Andare a Gesù significa trovare comunione, consolazione, intimità con un maestro che con dolcezza e umiltà accoglie sempre e non esclude nessuno. Chi non riesce a portare i pesi delle leggi, chi riesce solo a dire: “Pietà di me, che sono un peccatore!” come il pubblicano, può andare da Gesù che lo accoglie tra le sue braccia e in lui riposare.

C’è un giogo costruito dagli esseri umani, che racchiude comandi, precetti,

osservanze, intransigenze, e c’è il giogo di Gesù, che è accoglienza dell’amore, della misericordia di Dio, dell’amore di fratelli e sorelle. Il giogo di Gesù non è

senza fatiche: ma altro è faticare in quanto obbligati da precetti, altro è faticare per amore e ricevendo amore. Solo i piccoli, però, capiscono questa rivelazione, oggi come allora.

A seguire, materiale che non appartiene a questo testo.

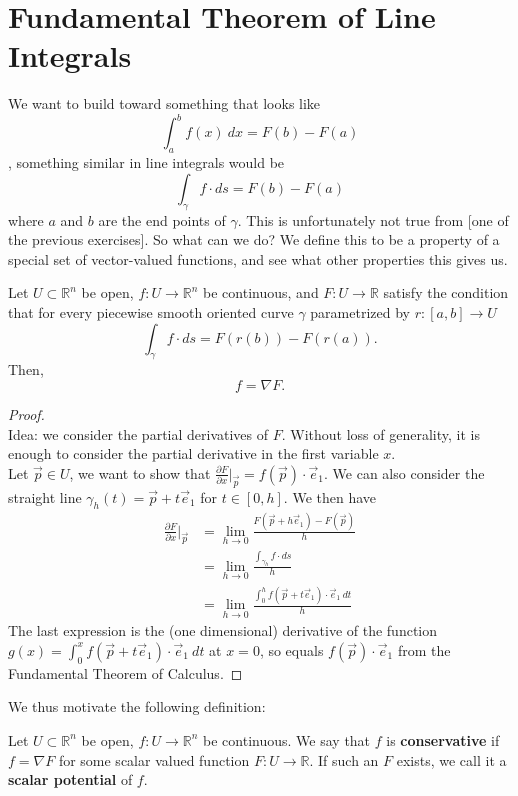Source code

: \documentclass[11pt,openany]{book}
\newcommand{\definition}[2]{\begin{tcolorbox}[title=Definition ({#1}),colframe=black]{#2}\end{tcolorbox}
}
\newcommand{\proposition}[1]{\begin{tcolorbox}[title=Proposition,colframe=red!50!blue!20!white,colback=red!35!blue!10!white, coltitle=black]{#1}\end{tcolorbox}
}
\begin{document}
	\section*{Fundamental Theorem of Line Integrals}
	We want to build toward something that looks like 
	\[
		\int_{a}^{b} f(x) \ dx = F(b) - F(a)
	\], something similar in line integrals would be \[
		\int_\gamma f \cdot ds = F(b) - F(a)
	\] where $a$ and $b$ are the end points of $\gamma$. This is unfortunately not true from [one of the previous exercises]. So what can we do? We define this to be a property of a special set of vector-valued functions, and see what other properties this gives us.
	
	
	\proposition{
		Let $U\subset\mathbb{R}^n$ be open, $f:U\to\mathbb{R}^n$ be continuous, and $F:U\to\mathbb{R}$ satisfy the condition that for every piecewise smooth oriented curve $\gamma$ parametrized by $r: [a,b]\to U$
		\[
		\int_\gamma f \cdot ds = F(r(b)) - F(r(a)).
		\] 
		Then, \[
			f = \nabla F.
		\]
	}
	\begin{proof} \ \\
		Idea: we consider the partial derivatives of $F$. Without loss of generality, it is enough to consider the partial derivative in the first variable $x$. \\
		Let $\vec{p} \in U$, we want to show that $\frac{\partial F}{\partial x} \big| _{\vec{p}} = f(\vec{p}) \cdot \vec{e}_1$. We can also consider the straight line $\gamma_h(t) = \vec{p} + t\vec{e}_1$ for $t\in[0,h]$. We then have \begin{align*}
			\frac{\partial F}{\partial x} \big| _{\vec{p}} &= \lim_{h\to 0} \frac{F(\vec{p}+h\vec{e}_1)-F(\vec{p})}{h} \\
			&= \lim_{h\to 0} \frac{\int_{\gamma_h} f \cdot ds}{h}\\
			&= \lim_{h\to 0} \frac{\int_0^h f(\vec{p}+t\vec{e}_1) \cdot \vec{e}_1 \ dt}{h}
		\end{align*}
		The last expression is the (one dimensional) derivative of the function $g(x)=\int_0^x f(\vec{p}+t\vec{e}_1) \cdot \vec{e}_1 \ dt$ at $x=0$, so equals $f(\vec{p})\cdot \vec{e}_1$ from the Fundamental Theorem of Calculus.
	\end{proof}
	
	We thus motivate the following definition:
	\definition{Conservative Vector Fields}{
		Let $U\subset\mathbb{R}^n$ be open, $f:U\to\mathbb{R}^n$ be continuous. We say that $f$ is \textbf{conservative} if
		$f = \nabla F $ for some scalar valued function $F:U\to\mathbb{R}$.
		If such an $F$ exists, we call it a \textbf{scalar potential} of $f$.
	}
 
\end{document}
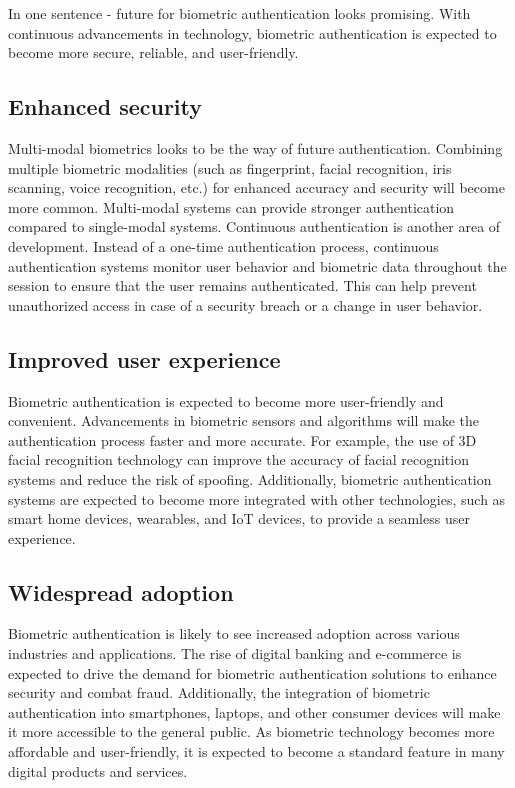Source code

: \hspace{1 em} In one sentence - future for biometric authentication looks promising. 
With continuous advancements in technology, biometric authentication is expected to become more secure, reliable, and user-friendly.
\subsection{Enhanced security}
\hspace{1 em} Multi-modal biometrics looks to be the way of future authentication. Combining multiple biometric modalities (such as fingerprint, facial recognition, iris scanning, voice recognition, etc.) for enhanced accuracy and security will become more common. Multi-modal 
systems can provide stronger authentication compared to single-modal systems. 
Continuous authentication is another area of development. Instead of a one-time
authentication process, continuous authentication systems monitor user behavior
and biometric data throughout the session to ensure that the user remains
authenticated. This can help prevent unauthorized access in case of a security
breach or a change in user behavior.
\subsection{Improved user experience}
\hspace{1 em} Biometric authentication is expected to become more user-friendly and
convenient. Advancements in biometric sensors and algorithms will make the
authentication process faster and more accurate. For example, the use of 3D facial
recognition technology can improve the accuracy of facial recognition systems and
reduce the risk of spoofing. Additionally, biometric authentication systems are
expected to become more integrated with other technologies, such as smart home
devices, wearables, and IoT devices, to provide a seamless user experience.
\subsection{Widespread adoption}
\hspace{1 em} Biometric authentication is likely to see increased adoption across various
industries and applications. The rise of digital banking and e-commerce is expected
to drive the demand for biometric authentication solutions to enhance security and
combat fraud. Additionally, the integration of biometric authentication into
smartphones, laptops, and other consumer devices will make it more accessible to
the general public. As biometric technology becomes more affordable and
user-friendly, it is expected to become a standard feature in many digital products
and services.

Gesù, nella sua umiltà e mansuetudine, si presenta come colui che compie rettamente la volontà di Dio, una cosa questa che suona blasfema agli occhi delle autorità religiose di Israele, a quelli che lui chiama “sapienti e intelligenti”. Solo “i piccoli” cioè i discepoli, nella loro semplicità di cuore, nella loro disponibilità e amicizia verso Gesù la possono capire. Gesù si propone come l’uomo nuovo che ha la Legge di Dio scritta nel proprio cuore e per questo non ha bisogno di ricorrere all’osservanza letterale della legge scritta. In questo senso, come dice Paolo, Gesù è venuto a compiere la legge, a darle pieno completamento.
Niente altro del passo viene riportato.